Benchmark methods

更新时间:
复制 MD 格式

These benchmark tests measure the performance gap between HBase Community Edition and ApsaraDB for HBase Performance-enhanced Edition across three dimensions: throughput, response latency, and storage efficiency. Run these tests to verify whether the Performance-enhanced Edition meets your production requirements before migrating, or to reproduce the published benchmark results in your own environment.

All tests use Yahoo Cloud Serving Benchmark (YCSB) as the load generator.

Prepare data

Create a test table in each cluster. All tests share the same schema: 200 partitions based on YCSB data distribution.

ApsaraDB for HBase Performance-enhanced Edition uses INDEX encoding and Zstandard (ZSTD) compression. INDEX encoding is exclusive to this edition — if you set the encoding to DIFF, it is automatically upgraded to INDEX.

YCSB workload configuration:

create 'test', {NAME => 'f', DATA_BLOCK_ENCODING => 'DIFF', COMPRESSION => 'ZSTD'}, {SPLITS => (1..199).map{|i| "user#{(i * ((2**63-1)/199)).to_s.rjust(19, "0")}"} }

HBase Community Edition uses DIFF encoding and SNAPPY compression, as recommended by Apache HBase.

create 'test', {NAME => 'f', DATA_BLOCK_ENCODING => 'DIFF', COMPRESSION => 'SNAPPY'}, {SPLITS => (1..199).map{|i| "user#{(i * ((2**63-1)/199)).to_s.rjust(19, "0")}"} }

For the single-row read and range read tests, load an initial dataset of 2 billion rows, 20 columns per row, 20 bytes per column.

YCSB workload configuration:

recordcount=2000000000
operationcount=150000000
workload=com.yahoo.ycsb.workloads.CoreWorkload

readallfields=false
fieldcount=20
fieldlength=20

readproportion=1.0
updateproportion=0.0
scanproportion=0
insertproportion=0

requestdistribution=uniform

Command to load data:

bin/ycsb load hbase10 -P <workload> -p table=test -threads 200 -p columnfamily=f -s

Throughput benchmark tests

These tests compare throughput at the same number of threads. The dataset is 2 billion rows, 20 columns per row, 20 bytes per column. The four scenarios are independent.

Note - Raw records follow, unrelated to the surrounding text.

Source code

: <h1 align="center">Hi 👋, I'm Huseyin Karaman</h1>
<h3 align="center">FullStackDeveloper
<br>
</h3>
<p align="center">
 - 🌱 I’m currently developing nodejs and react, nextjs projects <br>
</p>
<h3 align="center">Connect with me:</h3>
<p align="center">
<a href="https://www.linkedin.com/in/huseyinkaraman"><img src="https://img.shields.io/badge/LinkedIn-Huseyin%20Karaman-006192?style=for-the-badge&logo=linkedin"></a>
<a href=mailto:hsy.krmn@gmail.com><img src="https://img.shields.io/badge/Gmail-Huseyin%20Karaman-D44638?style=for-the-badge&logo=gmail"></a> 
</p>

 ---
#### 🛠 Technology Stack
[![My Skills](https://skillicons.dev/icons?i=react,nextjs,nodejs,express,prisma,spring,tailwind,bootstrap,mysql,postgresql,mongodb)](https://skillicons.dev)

For all read and range scan tests, follow this pre-test procedure: run a major compaction and wait for it to complete, then run a warm-up test for 20 minutes before starting the formal 20-minute test.

  • Read data in a single row — query range: 10 million rows, 200 threads, 20-minute formal test

    YCSB workload configuration:

    recordcount=10000000
    operationcount=2000000000
    workload=com.yahoo.ycsb.workloads.CoreWorkload
    
    readallfields=false
    fieldcount=1
    fieldlength=20
    
    readproportion=1.0
    updateproportion=0.0
    scanproportion=0
    insertproportion=0
    
    requestdistribution=uniform

    Command to run the test:

    bin/ycsb run hbase10 -P <workload> -p table=test -threads 200 -p columnfamily=f -p maxexecutiontime=1200
  • Read data within a specified range — query range: 10 million rows, 50 rows per scan, 100 threads, 20-minute formal test

    YCSB workload configuration:

    recordcount=10000000
    operationcount=2000000000
    workload=com.yahoo.ycsb.workloads.CoreWorkload
    
    readallfields=false
    fieldcount=1
    fieldlength=20
    
    readproportion=0.0
    updateproportion=0.0
    scanproportion=1.0
    insertproportion=0
    
    requestdistribution=uniform
    maxscanlength=50
    hbase.usepagefilter=false

    Command to run the test:

    bin/ycsb run hbase10 -P <workload> -p table=test -threads 100 -p columnfamily=f -p maxexecutiontime=1200
  • Write data into a single row — 1 column per insert, 20 bytes per column, 200 threads, 20-minute test

    YCSB workload configuration:

    recordcount=2000000000
    operationcount=100000000
    workload=com.yahoo.ycsb.workloads.CoreWorkload
    
    readallfields=false
    fieldcount=1
    fieldlength=20
    
    readproportion=0.0
    updateproportion=0.0
    scanproportion=0
    insertproportion=1.0
    
    requestdistribution=uniform

    Command to run the test:

    bin/ycsb run hbase10 -P <workload> -p table=test -threads 200 -p columnfamily=f -p maxexecutiontime=1200
  • Write data into multiple rows — 1 column per insert, 20 bytes per column, 100 rows per batch, 100 threads, 20-minute test

    YCSB workload configuration:

    recordcount=2000000000
    operationcount=10000000
    workload=com.yahoo.ycsb.workloads.CoreWorkload
    fieldcount=1
    fieldlength=20
    cyclickey=true
    
    readallfields=false
    readproportion=0
    updateproportion=0
    scanproportion=0
    insertproportion=0.0
    batchproportion=1.0
    batchsize=100
    
    requestdistribution=uniform

    Command to run the test:

    bin/ycsb run hbase10 -P <workload> -p table=test -threads 100 -p columnfamily=f -p maxexecutiontime=1200

Response latency benchmark tests

These tests compare response latency at a fixed Operations per Second (OPS). By capping throughput to the same OPS on both systems, the tests reveal how each system handles latency under a controlled load. The dataset is 2 billion rows, 20 columns per row, 20 bytes per column.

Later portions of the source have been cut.